» **Supplied material**

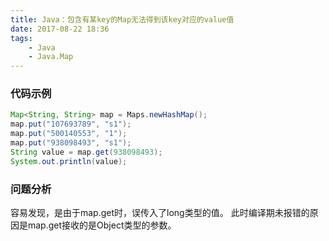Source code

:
 ```yaml
---
title: Java：包含有某key的Map无法得到该key对应的value值
date: 2017-08-22 18:36
tags:
    - Java
    - Java.Map
---
```


### 代码示例
``` java
Map<String, String> map = Maps.newHashMap();
map.put("107693789", "s1");
map.put("500140553", "1");
map.put("938098493", "s1");
String value = map.get(938098493);
System.out.println(value);
```

### 问题分析
容易发现，是由于map.get时，误传入了long类型的值。
此时编译期未报错的原因是map.get接收的是Object类型的参数。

» **Exercise goal**
The expected answer is a copy of each line above containing "String".

» **Final answer**
Map<String, String> map = Maps.newHashMap();
String value = map.get(938098493);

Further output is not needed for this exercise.